A vous entendre, les dérapages sont antérieurs à la campagne électorale ?

En effet, nous avions commencé à sentir un dérapage dans le discours des politiques, avec des surenchères et parfois des menaces fusant de toutes parts en fonction des intérêts des uns et des autres dans le déroulement du processus électoral. Pour les uns, il n’était pas question que leur candidature soit recalée ; pour les autres, force restera à la loi. Nous avions senti la nécessité de rappeler aux acteurs, l’Etat comme les politiques, leur responsabilité dans la préservation de la paix et la promotion de l’Etat de droit. Durant la campagne électorale, le discours a dangereusement glissé vers le repli identitaire à caractère confrérique ou, dans une moindre mesure, ethnique. Nous avons noté, à travers les réseaux sociaux, des appels à voter pour ou contre tel candidat en considération de son appartenance confrérique. Quand la religion s’invite dans le discours politicien, cela ouvre les portes à toutes les dérives.

Concrètement, quelles sont ces dérives ?

Parmi les dérives qui ont été notées, les confréries tidiane et mouride ont été interpelées au premier chef. C’est pourquoi leurs représentants au sein du Cadre unitaire, dont moi-même, Serigne Ahmed Badaoui Mbacké, Serigne Abdoul Aziz Mbacké Majalis, ont senti la nécessité de monter au créneau pour recadrer les personnes malveillantes qui sèment le trouble dans l’esprit des disciples, en véhiculant des messages de haine et de stigmatisation à l’encontre de certains candidats. D’autres associations islamiques ou leaders religieux nous ont emboité le pas pour dénoncer ces glissements en cette période sensible où les esprits sont surchauffés. De même, nous avons condamné la manipulation de symboles religieux par les candidats ou autres leaders religieux à des fins électoralistes et pouvant saper les bases de notre cohésion nationale.

En quoi un vote confrérique est-il dangereux ?

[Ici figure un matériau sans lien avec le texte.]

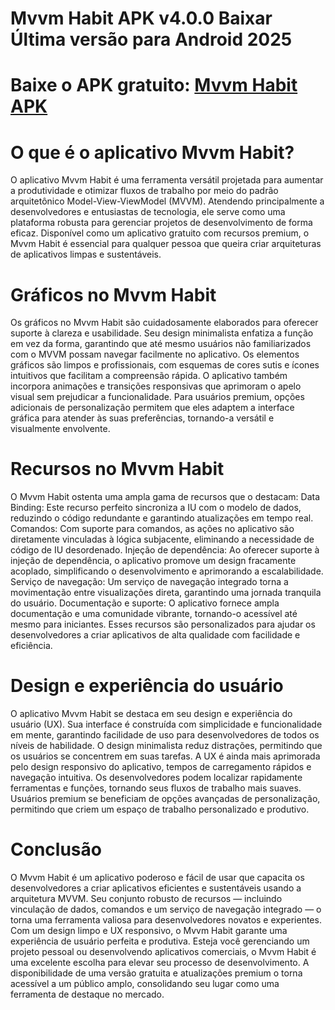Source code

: # Mvvm Habit APK v4.0.0 Baixar Última versão para Android 2025
# Baixe o APK gratuito: [Mvvm Habit APK](https://apkhihe.net/pt/mvvm-habit/)
# O que é o aplicativo Mvvm Habit?
O aplicativo Mvvm Habit é uma ferramenta versátil projetada para aumentar a produtividade e otimizar fluxos de trabalho por meio do padrão arquitetônico Model-View-ViewModel (MVVM). Atendendo principalmente a desenvolvedores e entusiastas de tecnologia, ele serve como uma plataforma robusta para gerenciar projetos de desenvolvimento de forma eficaz. Disponível como um aplicativo gratuito com recursos premium, o Mvvm Habit é essencial para qualquer pessoa que queira criar arquiteturas de aplicativos limpas e sustentáveis.

# Gráficos no Mvvm Habit
Os gráficos no Mvvm Habit são cuidadosamente elaborados para oferecer suporte à clareza e usabilidade. Seu design minimalista enfatiza a função em vez da forma, garantindo que até mesmo usuários não familiarizados com o MVVM possam navegar facilmente no aplicativo. Os elementos gráficos são limpos e profissionais, com esquemas de cores sutis e ícones intuitivos que facilitam a compreensão rápida.
O aplicativo também incorpora animações e transições responsivas que aprimoram o apelo visual sem prejudicar a funcionalidade. Para usuários premium, opções adicionais de personalização permitem que eles adaptem a interface gráfica para atender às suas preferências, tornando-a versátil e visualmente envolvente.

# Recursos no Mvvm Habit
O Mvvm Habit ostenta uma ampla gama de recursos que o destacam:
Data Binding: Este recurso perfeito sincroniza a IU com o modelo de dados, reduzindo o código redundante e garantindo atualizações em tempo real.
Comandos: Com suporte para comandos, as ações no aplicativo são diretamente vinculadas à lógica subjacente, eliminando a necessidade de código de IU desordenado.
Injeção de dependência: Ao oferecer suporte à injeção de dependência, o aplicativo promove um design fracamente acoplado, simplificando o desenvolvimento e aprimorando a escalabilidade.
Serviço de navegação: Um serviço de navegação integrado torna a movimentação entre visualizações direta, garantindo uma jornada tranquila do usuário.
Documentação e suporte: O aplicativo fornece ampla documentação e uma comunidade vibrante, tornando-o acessível até mesmo para iniciantes.
Esses recursos são personalizados para ajudar os desenvolvedores a criar aplicativos de alta qualidade com facilidade e eficiência.

# Design e experiência do usuário
O aplicativo Mvvm Habit se destaca em seu design e experiência do usuário (UX). Sua interface é construída com simplicidade e funcionalidade em mente, garantindo facilidade de uso para desenvolvedores de todos os níveis de habilidade. O design minimalista reduz distrações, permitindo que os usuários se concentrem em suas tarefas.
A UX é ainda mais aprimorada pelo design responsivo do aplicativo, tempos de carregamento rápidos e navegação intuitiva. Os desenvolvedores podem localizar rapidamente ferramentas e funções, tornando seus fluxos de trabalho mais suaves. Usuários premium se beneficiam de opções avançadas de personalização, permitindo que criem um espaço de trabalho personalizado e produtivo.

# Conclusão
O Mvvm Habit é um aplicativo poderoso e fácil de usar que capacita os desenvolvedores a criar aplicativos eficientes e sustentáveis ​​usando a arquitetura MVVM. Seu conjunto robusto de recursos — incluindo vinculação de dados, comandos e um serviço de navegação integrado — o torna uma ferramenta valiosa para desenvolvedores novatos e experientes. Com um design limpo e UX responsivo, o Mvvm Habit garante uma experiência de usuário perfeita e produtiva.
Esteja você gerenciando um projeto pessoal ou desenvolvendo aplicativos comerciais, o Mvvm Habit é uma excelente escolha para elevar seu processo de desenvolvimento. A disponibilidade de uma versão gratuita e atualizações premium o torna acessível a um público amplo, consolidando seu lugar como uma ferramenta de destaque no mercado.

Le Sénégal a toujours bénéficié de mécanismes de régulation qui amortissent les tendances à des confrontations confrériques ou ethniques. Maintenant, il est vrai qu’au-delà des offres programmatiques proposées par les candidats, au-delà des qualités intrinsèques en termes de probité morale et de compétence managériale supposée ou avérée des différents candidats, le vote peut toujours revêtir un caractère affectif parfois communautariste lié à l’appartenance régionale, ethnique ou religieuse. Mais, souvent sous nos cieux, ce repli identitaire est tacite et les électeurs expriment leur scrutin sans violence verbale ou physique. Cependant, nous avons tous nos préférences envers tel ou tel candidat, même si, parfois, on dénie aux leaders religieux le droit d’afficher leur appartenance politique. Ce débat du religieux acteur politique et du religieux régulateur social n’est pas encore tranché. Mais, de toute manière, il faut nuancer la consigne de vote en faveur d’un candidat et l’appel à voter pour des considérations communautaristes.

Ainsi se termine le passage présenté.